Saved data entries
=======

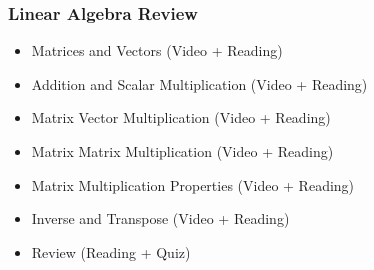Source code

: \newpage

\subsubsection*{Linear Algebra Review}
\begin{itemize}
  \item Matrices and Vectors (Video + Reading)
  \item Addition and Scalar Multiplication (Video + Reading)
  \item Matrix Vector Multiplication (Video + Reading)
  \item Matrix Matrix Multiplication (Video + Reading)
  \item Matrix Multiplication Properties (Video + Reading)
  \item Inverse and Transpose (Video + Reading)
  \item Review (Reading + Quiz)
\end{itemize}
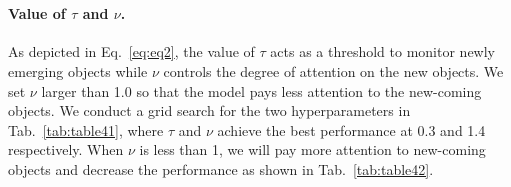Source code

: \documentclass[10pt,twocolumn,letterpaper]{article}
\begin{document}
\begin{table}[t]
\vspace{-.2em}
\centering
{}
\centering
\hspace{0.5em}
\\
\centering
\caption{Grid search of $\tau$ and $\nu$ in Eq.~\ref{eq:eq2} for TAL.}
\label{tab:table4}
\end{table}


\paragraph{Value of $\tau$ and $\nu$.} As depicted in Eq.~\ref{eq:eq2}, the value of $\tau$ acts as a threshold to monitor newly emerging objects while $\nu$ controls the degree of attention on the new objects. We set $\nu$ larger than 1.0 so that the model pays less attention to the new-coming objects. We conduct a grid search for the two hyperparameters in Tab.~\ref{tab:table41}, where $\tau$ and $\nu$ achieve the best performance at 0.3 and 1.4 respectively. When $\nu$ is less than 1, we will pay more attention to new-coming objects and decrease the performance as shown in Tab.~\ref{tab:table42}.
\end{document}
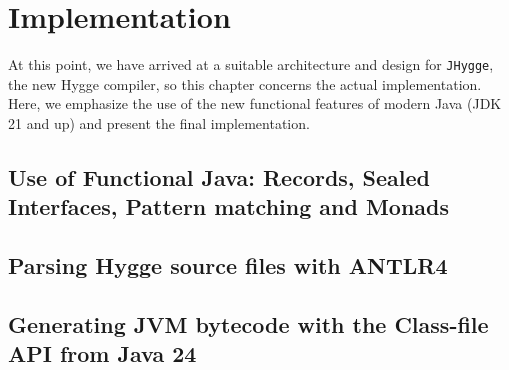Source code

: \chapter{Implementation}

At this point, we have arrived at a suitable architecture and design for \texttt{JHygge}, the new Hygge compiler, so this chapter concerns the actual
implementation. Here, we emphasize the use of the new functional features of modern Java (JDK 21 and up) and present the final implementation. 

\section{Use of Functional Java: Records, Sealed Interfaces, Pattern matching and Monads}

\section{Parsing Hygge source files with ANTLR4}

\section{Generating JVM bytecode with the Class-file API from Java 24}
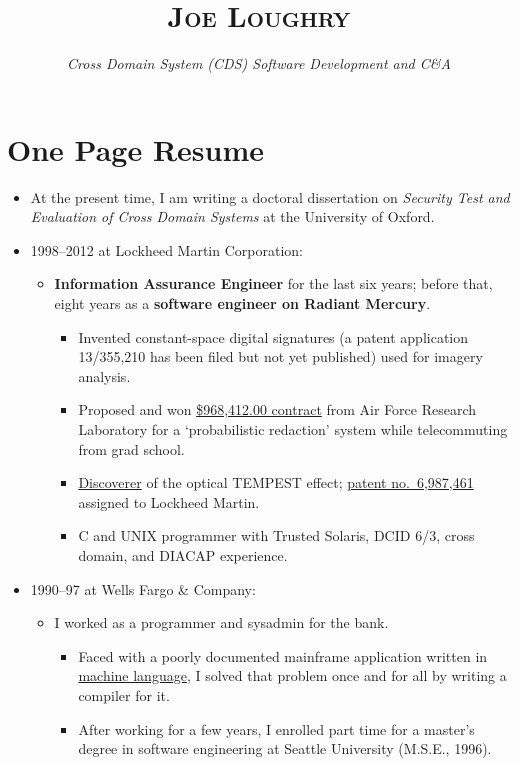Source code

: \documentclass[12pt,letterpaper]{article}
\date{}
\title{\textsc{Joe Loughry}\vspace{-7mm}}
\author{\emph{Cross Domain System (CDS) Software Development and C\&A}}
\begin{document}
\maketitle
\thispagestyle{empty}

\vspace*{-20mm}
\section*{One Page Resume}

\begin{itemize}
	\item At the present time, I am writing a doctoral dissertation on \emph{Security Test and
		Evaluation of Cross Domain Systems} at the University of Oxford.
	\item 1998--2012 at Lockheed Martin Corporation:
		\begin{itemize}
			\item \textbf{Information Assurance Engineer} for the last six years; before that,
				eight years as a \textbf{software engineer on Radiant Mercury}.
				\begin{itemize}
					\item Invented constant-space digital signatures (a patent application
						13/355,210 has been filed but not yet published) used for
						imagery analysis.
					\item Proposed and won
						\href{http://applied-math.org/Probabilistic_Redaction.pdf}{\$968,412.00
						contract} from Air Force Research Laboratory for a `probabilistic
						redaction' system while telecommuting from grad school.
					\item \href{http://applied-math.org/acm_optical_tempest.pdf}{Discoverer}
						of the optical TEMPEST effect;
						\href{http://www.google.com/patents/US6987461}{patent no.\ 6,987,461}
						assigned to Lockheed Martin.
					\item C and UNIX programmer with Trusted Solaris, DCID 6/3, cross domain,
						and DIACAP experience.
				\end{itemize}
		\end{itemize}

	\item 1990--97 at Wells Fargo \& Company:
		\begin{itemize}
			\item I worked as a programmer and sysadmin for the bank.
				\begin{itemize}
					\item Faced with a poorly documented mainframe application written in
						\href{https://github.com/jloughry/BANCStar/blob/master/README.md#code-sample}{machine language},
						I solved that problem once and for all by writing a compiler for it.
					\item After working for a few years, I enrolled part time for a master's
						degree in software engineering at Seattle University (M.S.E., 1996).
				\end{itemize}
		\end{itemize}


\end{itemize}
\end{document}

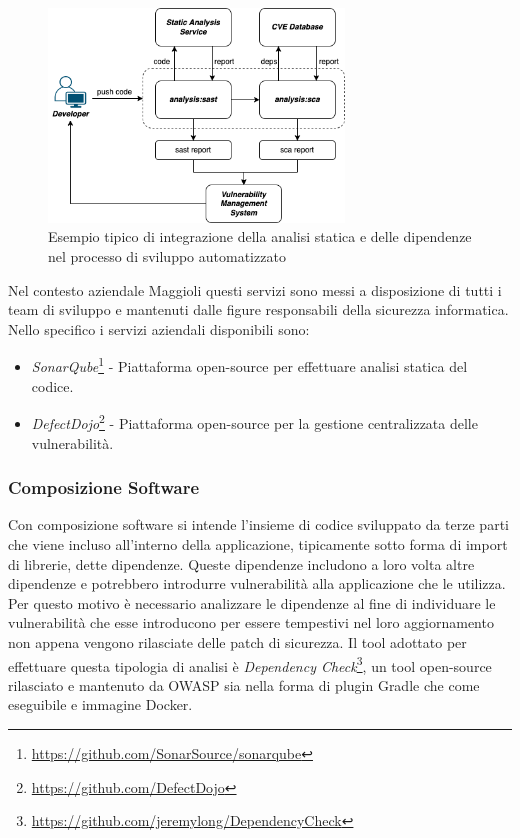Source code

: \begin{figure}[H]
\centering
\includegraphics[width=0.7\textwidth]{img/tesi-12-sastsca.drawio.png}
\caption{Esempio tipico di integrazione della analisi statica e delle dipendenze nel processo di sviluppo automatizzato}
\end{figure}

Nel contesto aziendale Maggioli questi servizi sono messi a disposizione di tutti i team di sviluppo e mantenuti dalle figure responsabili della sicurezza informatica. Nello specifico i servizi aziendali disponibili sono:
\begin{itemize}
    \item \textit{SonarQube}\footnote{\url{https://github.com/SonarSource/sonarqube}} - Piattaforma open-source per effettuare analisi statica del codice.
    \item \textit{DefectDojo}\footnote{\url{https://github.com/DefectDojo}} - Piattaforma open-source per la gestione centralizzata delle vulnerabilità.
\end{itemize}

\subsubsection{Composizione Software}
Con composizione software si intende l'insieme di codice sviluppato da terze parti che viene incluso all'interno della applicazione, tipicamente sotto forma di import di librerie, dette dipendenze. Queste dipendenze includono a loro volta altre dipendenze e potrebbero introdurre vulnerabilità alla applicazione che le utilizza. \\
Per questo motivo è necessario analizzare le dipendenze al fine di individuare le vulnerabilità che esse introducono per essere tempestivi nel loro aggiornamento non appena vengono rilasciate delle patch di sicurezza. Il tool adottato per effettuare questa tipologia di analisi è \textit{Dependency Check}\footnote{\url{https://github.com/jeremylong/DependencyCheck}}, un tool open-source rilasciato e mantenuto da OWASP sia nella forma di plugin Gradle che come eseguibile e immagine Docker.

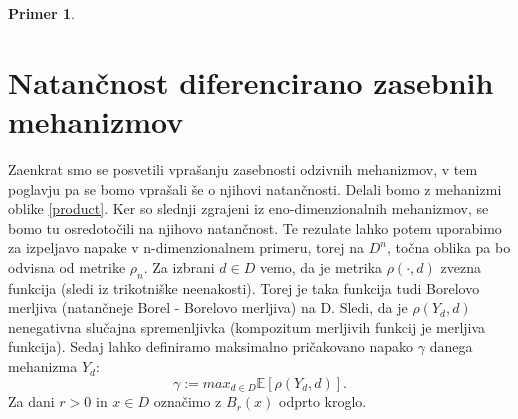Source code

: \documentclass[12pt,a4paper]{amsart}
\theoremstyle{definition} %
\newtheorem{primer}[definicija]{Primer}
\theoremstyle{plain} %
\begin{document}
\begin{primer}
\end{primer}


\section{Natančnost diferencirano zasebnih mehanizmov}
Zaenkrat smo se posvetili vprašanju zasebnosti odzivnih mehanizmov, v tem poglavju pa se bomo vprašali še o njihovi natančnosti. Delali bomo z mehanizmi oblike \eqref{product}. Ker so slednji zgrajeni iz eno-dimenzionalnih mehanizmov, se bomo tu osredotočili na njihovo natančnost. Te rezulate lahko potem uporabimo za izpeljavo napake v n-dimenzionalnem primeru, torej na $D^n$, točna oblika pa bo odvisna od metrike $\rho_n$.
\newline
\newline
Za izbrani $d \in D$ vemo, da je metrika $\rho( \cdot , d)$ zvezna funkcija (sledi iz trikotniške neenakosti). Torej je taka funkcija tudi Borelovo merljiva (natančneje Borel - Borelovo merljiva) na D.  Sledi, da je $\rho(Y_d,d)$ nenegativna slučajna spremenljivka (kompozitum merljivih funkcij je merljiva funkcija). Sedaj lahko definiramo maksimalno pričakovano napako $\gamma$ danega mehanizma $Y_d$: $$\gamma := max_{d\in D}\mathbb{E}[\rho(Y_d,d)].$$ Za dani $r > 0$ in $x \in D$ označimo z $B_r(x)$ odprto kroglo. 
\end{document}
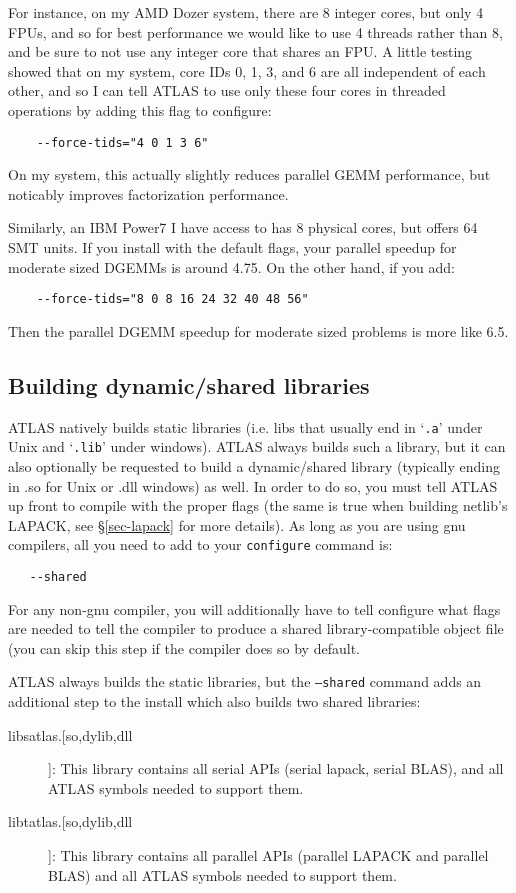 \documentclass[11pt]{article}
\begin{document}
For instance, on my AMD Dozer system,
there are 8 integer cores, but only 4 FPUs, and so for best performance we
would like to use 4 threads rather than 8, and be sure to not use any
integer core that shares an FPU.  A little testing showed that on my
system, core IDs 0, 1, 3, and 6 are all independent of each other, and so
I can tell ATLAS to use only these four cores in threaded operations by
adding this flag to configure:
\begin{verbatim}
    --force-tids="4 0 1 3 6"
\end{verbatim}
On my system, this actually slightly reduces parallel GEMM performance, but
noticably improves factorization performance.

Similarly, an IBM Power7 I have access to has 8 physical cores, but offers
64 SMT units.  If you install with the default flags, your parallel speedup
for moderate sized DGEMMs is around 4.75.  On the other hand, if you add:
\begin{verbatim}
    --force-tids="8 0 8 16 24 32 40 48 56"
\end{verbatim}
Then the parallel DGEMM speedup for moderate sized problems is more like 6.5.

\clearpage
\subsection{Building dynamic/shared libraries}
\label{sec-shared}
ATLAS natively builds static libraries (i.e. libs that usually end in
`\texttt{.a}' under Unix and `\texttt{.lib}' under windows).  
ATLAS always builds such a library,
but it can also optionally be requested to build a dynamic/shared library
(typically ending in .so for Unix or .dll windows) as well.  In order to do so,
you must tell ATLAS up front to compile with the proper flags (the same is
true when building netlib's LAPACK, see \S\ref{sec-lapack} for more details).  
As long as you are using gnu compilers, all you need to add to your 
{\tt configure} command is:
\vspace*{-0.1in}
\begin{verbatim}
   --shared
\end{verbatim}

For any non-gnu compiler, you will additionally have to tell configure what
flags are
needed to tell the compiler to produce a shared library-compatible object
file (you can skip this step if the compiler does so by default.

ATLAS always builds the static libraries, but the {\tt --shared} command
adds an additional step to the install which also builds two shared libraries:
\begin{description}
\item [libsatlas.[so,dylib,dll]]: This library contains all serial APIs
      (serial lapack, serial BLAS), 
      and all ATLAS symbols needed to support them.
\item [libtatlas.[so,dylib,dll]]: This library contains all parallel
      APIs (parallel LAPACK and parallel BLAS) 
      and all ATLAS symbols needed to support them.
\end{description}
\end{document}
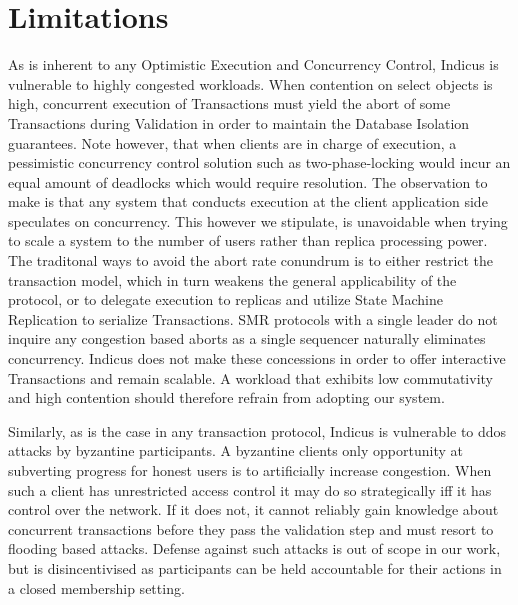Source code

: \section{Limitations}
As is inherent to any Optimistic Execution and Concurrency Control, Indicus is vulnerable to highly congested workloads. When contention on select objects is high, concurrent execution of Transactions must yield the abort of some Transactions during Validation in order to maintain the Database Isolation guarantees. Note however, that when clients are in charge of execution, a pessimistic concurrency control solution such as two-phase-locking would incur an equal amount of deadlocks which would require resolution. The observation to make is that any system that conducts execution at the client application side speculates on concurrency. This however we stipulate, is unavoidable when trying to scale a system to the number of users rather than replica processing power. The traditonal ways to avoid the abort rate conundrum is to either restrict the transaction model, which in turn weakens the general applicability of the protocol, or to delegate execution to replicas and utilize State Machine Replication to serialize Transactions. SMR protocols with a single leader do not inquire any congestion based aborts as a single sequencer naturally eliminates concurrency.
Indicus does not make these concessions in order to offer interactive Transactions and remain scalable. A workload that exhibits low commutativity and high contention should therefore refrain from adopting our system.

Similarly, as is the case in any transaction protocol, Indicus is vulnerable to ddos attacks by byzantine participants. A byzantine clients only opportunity at subverting progress for honest users is to artificially increase congestion. When such a client has unrestricted access control it may do so strategically iff it has control over the network. If it does not, it cannot reliably gain knowledge about concurrent transactions before they pass the validation step and must resort to flooding based attacks. Defense against such attacks is out of scope in our work, but is disincentivised as participants can be held accountable for their actions in a closed membership setting.



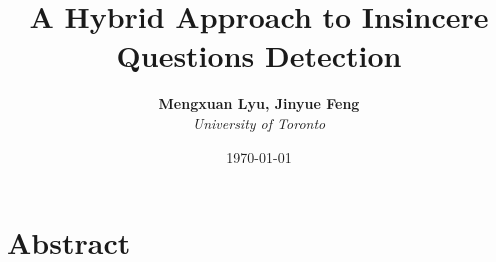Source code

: \documentclass[12pt]{diazessay} %
\title{\textbf{A Hybrid Approach to Insincere Questions Detection}} %
\author{\textbf{Mengxuan Lyu, Jinyue Feng} \\ \textit{University of Toronto}} %
\date{\today} %
\begin{document}
\maketitle %






\doublespacing %

\section{Abstract}
\end{document}
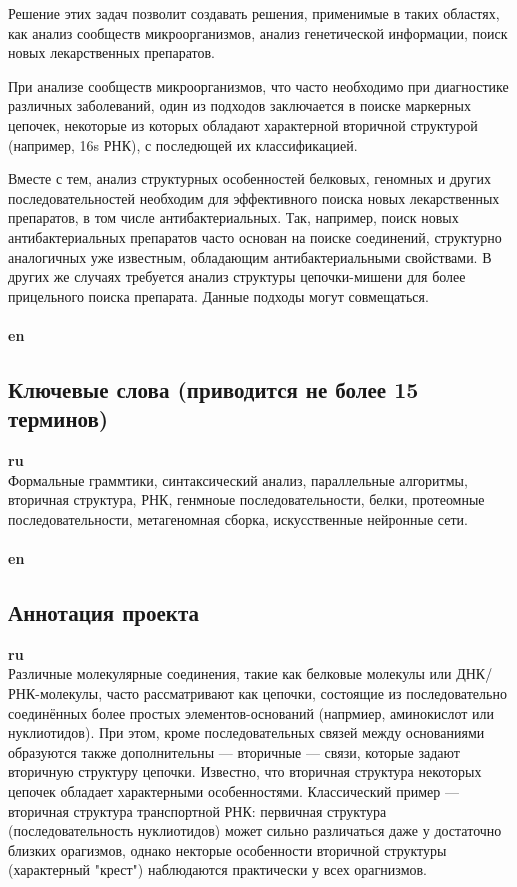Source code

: \documentclass[12pt]{article}  %
\theoremstyle{remark}
\begin{document}
Решение этих задач позволит создавать решения, применимые в таких областях, как анализ сообществ микроорганизмов, анализ генетической информации, поиск новых лекарственных препаратов.

При анализе сообществ микроорганизмов, что часто необходимо при диагностике различных заболеваний, один из подходов заключается в поиске маркерных цепочек, некоторые из которых обладают характерной вторичной структурой (например, 16s РНК), с последющей их классификацией.

Вместе с тем, анализ структурных особенностей белковых, геномных и других последовательностей необходим для эффективного поиска новых лекарственных препаратов, в том числе антибактериальных. Так, например, поиск новых антибактериальных препаратов часто основан на поиске соединений, структурно аналогичных уже известным, обладающим антибактериальными свойствами. В других же случаях требуется анализ структуры цепочки-мишени для более прицельного поиска препарата. Данные подходы могут совмещаться.
\\
\\
\textbf{en}\\


\subsection{Ключевые слова (приводится не более 15 терминов)}

\textbf{ru}\\
Формальные граммтики, синтаксический анализ, параллельные алгоритмы, вторичная структура, РНК, генмноые последовательности, белки, протеомные последовательности, метагеномная сборка, искусственные нейронные сети.
\\
\\
\textbf{en}\\


\subsection{Аннотация проекта}
\textbf{ru}\\
Различные молекулярные соединения, такие как белковые молекулы или ДНК/РНК-молекулы, часто рассматривают как цепочки, состоящие из последовательно соединённых более простых элементов-оснований (напрмиер, аминокислот или нуклиотидов).
При этом, кроме последовательных связей между основаниями образуются также дополнительны --- вторичные --- связи, которые задают вторичную структуру цепочки.
Известно, что вторичная структура некоторых цепочек обладает характерными особенностями.
Классический пример --- вторичная структура транспортной РНК: первичная структура (последовательность нуклиотидов) может сильно различаться даже у достаточно близких орагизмов, однако некторые особенности вторичной структуры (характерный "крест") наблюдаются практически у всех орагнизмов.
\end{document}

=======

§ Work order
Repeat word for word the lines above, from the first entry through the line containing "implementation. Here, we", with both ends kept and the pictures dropped.

§ Task answer
Source code

: \newpage

\subsubsection*{Linear Algebra Review}
\begin{itemize}
  \item Matrices and Vectors (Video + Reading)
  \item Addition and Scalar Multiplication (Video + Reading)
  \item Matrix Vector Multiplication (Video + Reading)
  \item Matrix Matrix Multiplication (Video + Reading)
  \item Matrix Multiplication Properties (Video + Reading)
  \item Inverse and Transpose (Video + Reading)
  \item Review (Reading + Quiz)
\end{itemize}
Source code

: \documentclass[10pt,twocolumn,letterpaper]{article}
\begin{document}
\begin{table}[t]
\vspace{-.2em}
\centering
{}
\centering
\hspace{0.5em}
\\
\centering
\caption{Grid search of $\tau$ and $\nu$ in Eq.~\ref{eq:eq2} for TAL.}
\label{tab:table4}
\end{table}


\paragraph{Value of $\tau$ and $\nu$.} As depicted in Eq.~\ref{eq:eq2}, the value of $\tau$ acts as a threshold to monitor newly emerging objects while $\nu$ controls the degree of attention on the new objects. We set $\nu$ larger than 1.0 so that the model pays less attention to the new-coming objects. We conduct a grid search for the two hyperparameters in Tab.~\ref{tab:table41}, where $\tau$ and $\nu$ achieve the best performance at 0.3 and 1.4 respectively. When $\nu$ is less than 1, we will pay more attention to new-coming objects and decrease the performance as shown in Tab.~\ref{tab:table42}.
\end{document}
Source code

: \chapter{Implementation}

At this point, we have arrived at a suitable architecture and design for \texttt{JHygge}, the new Hygge compiler, so this chapter concerns the actual
implementation. Here, we emphasize the use of the new functional features of modern Java (JDK 21 and up) and present the final implementation. 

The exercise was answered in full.